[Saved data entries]
######
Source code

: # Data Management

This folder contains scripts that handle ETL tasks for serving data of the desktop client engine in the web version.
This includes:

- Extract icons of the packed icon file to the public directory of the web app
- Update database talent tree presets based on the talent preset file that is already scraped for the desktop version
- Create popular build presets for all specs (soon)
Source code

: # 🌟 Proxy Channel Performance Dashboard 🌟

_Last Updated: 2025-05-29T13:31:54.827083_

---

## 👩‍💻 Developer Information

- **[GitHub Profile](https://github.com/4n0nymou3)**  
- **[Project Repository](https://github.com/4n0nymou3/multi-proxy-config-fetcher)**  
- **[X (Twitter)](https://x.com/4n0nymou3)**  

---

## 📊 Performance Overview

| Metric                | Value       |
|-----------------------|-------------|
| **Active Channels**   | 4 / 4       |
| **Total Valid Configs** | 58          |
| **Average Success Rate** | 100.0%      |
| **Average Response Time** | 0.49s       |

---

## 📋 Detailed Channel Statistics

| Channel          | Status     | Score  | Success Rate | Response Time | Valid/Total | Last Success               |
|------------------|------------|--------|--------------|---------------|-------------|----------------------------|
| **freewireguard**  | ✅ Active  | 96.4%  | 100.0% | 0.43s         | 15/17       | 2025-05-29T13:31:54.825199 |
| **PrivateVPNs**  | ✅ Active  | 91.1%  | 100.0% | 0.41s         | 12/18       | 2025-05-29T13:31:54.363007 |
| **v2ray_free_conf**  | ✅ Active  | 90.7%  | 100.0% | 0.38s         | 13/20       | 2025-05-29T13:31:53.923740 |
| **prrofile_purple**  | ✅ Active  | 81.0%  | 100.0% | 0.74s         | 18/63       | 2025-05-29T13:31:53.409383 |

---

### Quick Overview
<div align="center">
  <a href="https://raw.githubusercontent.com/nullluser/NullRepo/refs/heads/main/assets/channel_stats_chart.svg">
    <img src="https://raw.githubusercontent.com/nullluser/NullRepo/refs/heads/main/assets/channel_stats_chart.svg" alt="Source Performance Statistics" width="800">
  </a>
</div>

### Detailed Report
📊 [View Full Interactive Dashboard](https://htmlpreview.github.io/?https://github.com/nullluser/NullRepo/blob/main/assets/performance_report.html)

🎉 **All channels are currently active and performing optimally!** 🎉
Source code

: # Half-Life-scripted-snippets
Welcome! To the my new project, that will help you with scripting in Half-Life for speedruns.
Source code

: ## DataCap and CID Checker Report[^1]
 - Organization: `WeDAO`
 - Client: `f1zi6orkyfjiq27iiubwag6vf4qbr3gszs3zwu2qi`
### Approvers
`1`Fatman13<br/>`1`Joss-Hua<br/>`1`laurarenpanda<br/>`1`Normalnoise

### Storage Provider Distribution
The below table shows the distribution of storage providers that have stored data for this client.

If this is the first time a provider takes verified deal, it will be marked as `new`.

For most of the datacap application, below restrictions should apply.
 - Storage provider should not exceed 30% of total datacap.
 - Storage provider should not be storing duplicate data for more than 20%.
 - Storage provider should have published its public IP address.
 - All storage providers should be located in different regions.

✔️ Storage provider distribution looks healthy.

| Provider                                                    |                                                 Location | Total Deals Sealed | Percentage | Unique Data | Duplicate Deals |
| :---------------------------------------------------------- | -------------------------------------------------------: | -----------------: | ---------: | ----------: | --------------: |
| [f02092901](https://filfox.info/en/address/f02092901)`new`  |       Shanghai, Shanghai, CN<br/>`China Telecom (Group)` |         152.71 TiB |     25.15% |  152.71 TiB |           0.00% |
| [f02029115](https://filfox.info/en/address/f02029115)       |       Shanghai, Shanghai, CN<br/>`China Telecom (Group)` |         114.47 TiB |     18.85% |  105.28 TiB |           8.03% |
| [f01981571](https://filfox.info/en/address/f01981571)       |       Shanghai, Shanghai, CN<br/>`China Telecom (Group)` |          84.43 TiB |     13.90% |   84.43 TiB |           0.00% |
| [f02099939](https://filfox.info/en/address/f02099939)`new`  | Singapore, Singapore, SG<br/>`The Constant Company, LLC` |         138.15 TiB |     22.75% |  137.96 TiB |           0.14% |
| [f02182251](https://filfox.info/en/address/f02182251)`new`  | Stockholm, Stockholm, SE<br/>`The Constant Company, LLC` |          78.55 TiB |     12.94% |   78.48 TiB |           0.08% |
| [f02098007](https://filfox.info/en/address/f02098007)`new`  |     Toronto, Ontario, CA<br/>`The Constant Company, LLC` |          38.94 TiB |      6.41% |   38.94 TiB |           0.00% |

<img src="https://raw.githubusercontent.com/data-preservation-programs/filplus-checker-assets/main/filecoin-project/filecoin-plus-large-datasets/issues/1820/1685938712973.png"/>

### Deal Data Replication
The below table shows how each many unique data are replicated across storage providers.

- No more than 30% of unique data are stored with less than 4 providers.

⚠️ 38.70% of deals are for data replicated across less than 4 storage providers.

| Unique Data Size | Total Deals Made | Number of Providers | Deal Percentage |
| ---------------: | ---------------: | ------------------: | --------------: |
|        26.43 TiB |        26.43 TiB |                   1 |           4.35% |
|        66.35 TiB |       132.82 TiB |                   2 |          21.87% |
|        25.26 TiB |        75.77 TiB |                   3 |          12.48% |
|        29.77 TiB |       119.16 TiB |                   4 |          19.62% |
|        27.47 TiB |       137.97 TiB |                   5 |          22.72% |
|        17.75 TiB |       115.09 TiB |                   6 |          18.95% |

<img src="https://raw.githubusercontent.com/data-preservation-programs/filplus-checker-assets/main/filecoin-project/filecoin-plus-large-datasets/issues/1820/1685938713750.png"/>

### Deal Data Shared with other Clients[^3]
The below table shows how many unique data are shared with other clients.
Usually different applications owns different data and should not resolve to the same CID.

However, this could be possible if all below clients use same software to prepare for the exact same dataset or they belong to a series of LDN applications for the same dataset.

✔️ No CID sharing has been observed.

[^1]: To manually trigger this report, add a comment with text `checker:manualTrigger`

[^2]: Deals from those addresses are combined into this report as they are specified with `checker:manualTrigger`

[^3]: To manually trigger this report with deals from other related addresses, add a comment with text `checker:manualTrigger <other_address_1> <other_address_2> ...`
######
For this exercise, output exactly the lines above from the line with "For most of" to the line with "138.15 TiB |", counting both, and leave out the rest.

For most of the datacap application, below restrictions should apply.
 - Storage provider should not exceed 30% of total datacap.
 - Storage provider should not be storing duplicate data for more than 20%.
 - Storage provider should have published its public IP address.
 - All storage providers should be located in different regions.

✔️ Storage provider distribution looks healthy.

| Provider                                                    |                                                 Location | Total Deals Sealed | Percentage | Unique Data | Duplicate Deals |
| :---------------------------------------------------------- | -------------------------------------------------------: | -----------------: | ---------: | ----------: | --------------: |
| [f02092901](https://filfox.info/en/address/f02092901)`new`  |       Shanghai, Shanghai, CN<br/>`China Telecom (Group)` |         152.71 TiB |     25.15% |  152.71 TiB |           0.00% |
| [f02029115](https://filfox.info/en/address/f02029115)       |       Shanghai, Shanghai, CN<br/>`China Telecom (Group)` |         114.47 TiB |     18.85% |  105.28 TiB |           8.03% |
| [f01981571](https://filfox.info/en/address/f01981571)       |       Shanghai, Shanghai, CN<br/>`China Telecom (Group)` |          84.43 TiB |     13.90% |   84.43 TiB |           0.00% |
| [f02099939](https://filfox.info/en/address/f02099939)`new`  | Singapore, Singapore, SG<br/>`The Constant Company, LLC` |         138.15 TiB |     22.75% |  137.96 TiB |           0.14% |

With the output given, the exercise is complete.